負担は、補助金を前提にしない価格競争を強いられる企業、国内生産を支える地域、雇用を抱える産業に集中します。政府は、家計にとっての安さを守るのか、国内企業の生産基盤を守るのか、財政支援で対抗するのか、関税で遮断するのかを選ばなければなりません。

利益は広く薄く配られ、負担は特定の産業と地域に集中する。この非対称性が、補助金問題を単なる貿易統計ではなく政治問題に変えます。

市場が織り込んでいないのは、利益率の長期圧迫だ

市場は安い輸入品を、物価低下や利下げ期待に結びつけて好材料として扱うことがあります。その見方が成り立つのは、価格下落が一時的で、企業収益や雇用への打撃が限定的な場合です。

まだ十分に織り込まれていないリスクは、補助金に支えられた供給過剰が長引き、輸入競合企業の利益率を継続的に押し下げる展開です。株式では製造業の採算、債券では景気鈍化と財政支援の綱引き、為替では通商摩擦と成長期待、商品では中国の生産継続と世界需要のずれが焦点になります。

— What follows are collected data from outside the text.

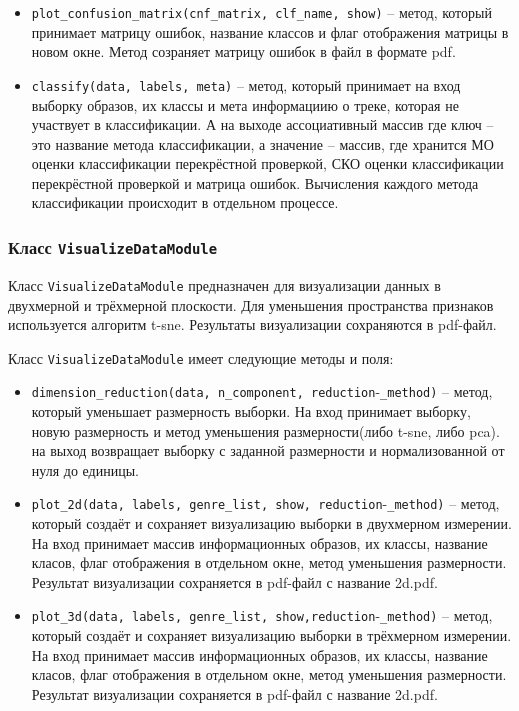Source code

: \begin{itemize}
\item{\texttt{plot\_confusion\_matrix(cnf\_matrix, clf\_name, show)} -- метод, который принимает матрицу ошибок, название классов и флаг отображения матрицы в новом окне.
Метод созраняет матрицу ошибок в файл в формате pdf. }
\item{\texttt{classify(data, labels, meta)} -- метод, который принимает на вход выборку образов, их классы и мета информациию о треке, которая не участвует в классификации. А на выходе ассоциативный массив где ключ -- это название метода классификации, а значение -- массив, где хранится МО оценки классификации перекрёстной проверкой, СКО оценки классификации перекрёстной проверкой и матрица ошибок. Вычисления каждого метода классификации происходит в отдельном процессе.}
\end{itemize}

\subsubsection{Класс \texttt{VisualizeDataModule}}

Класс \texttt{VisualizeDataModule} предназначен для визуализации данных в двухмерной и трёхмерной плоскости. Для уменьшения пространства признаков используется алгоритм t-sne. Результаты визуализации сохраняются в pdf-файл. 

Класс \texttt{VisualizeDataModule} имеет следующие методы и поля:

\begin{itemize}
\item{\texttt{dimension\_reduction(data, n\_component, reduction}-\texttt{\_method)} -- метод, который уменьшает размерность выборки. На вход принимает выборку, новую размерность и метод уменьшения размерности(либо t-sne, либо pca). на выход возвращает выборку с заданной размерности и нормализованной от нуля до единицы.}
\item{\texttt{plot\_2d(data, labels, genre\_list, show, reduction}-\texttt{\_method)} -- метод, который создаёт и сохраняет визуализацию выборки в двухмерном измерении. На вход принимает массив информационных образов, их классы, название класов, флаг отображения в отдельном окне, метод уменьшения размерности. Результат визуализации сохраняется в pdf-файл с название 2d.pdf.}
\item{\texttt{plot\_3d(data, labels, genre\_list, show,reduction}-\texttt{\_method)} -- метод, который создаёт и сохраняет визуализацию выборки в трёхмерном измерении. На вход принимает массив информационных образов, их классы, название класов, флаг отображения в отдельном окне, метод уменьшения размерности. Результат визуализации сохраняется в pdf-файл с название 2d.pdf.}
\end{itemize}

過剰反応と判断できる条件もあります。価格下落があっても企業が投資計画を維持し、雇用調整が広がらず、関税や補助金競争に発展しない場合です。その時は、補助金の影響は個別産業の摩擦にとどまり、景気全体を変える材料にはなりにくくなります。

答え合わせは、関税より企業の修正計画で見る

次の判断材料は、政府の強い発言だけではありません。輸入単価がどこまで下がるか、対象産業の利益率がどれだけ削られるか、企業が設備投資を延期するか、雇用見通しに慎重化が出るかを見る必要があります。

政策面では、各国が補助金を国際ルールの透明性問題として扱うのか、個別産業を守る防衛策として扱うのかが分岐点です。前者なら摩擦は管理されやすく、後者なら関税、補助金、調達規制が重なり、企業の投資判断はさらに慎重になります。

このニュースの意味は、補助金額の大きさだけでは測れません。補助金が世界の価格を変え、その価格が企業の利益率と投資計画を変え、最後に雇用と政策対応へ移る。その順番を見れば、安い製品のニュースが、景気と通商秩序のニュースに変わって見えてきます。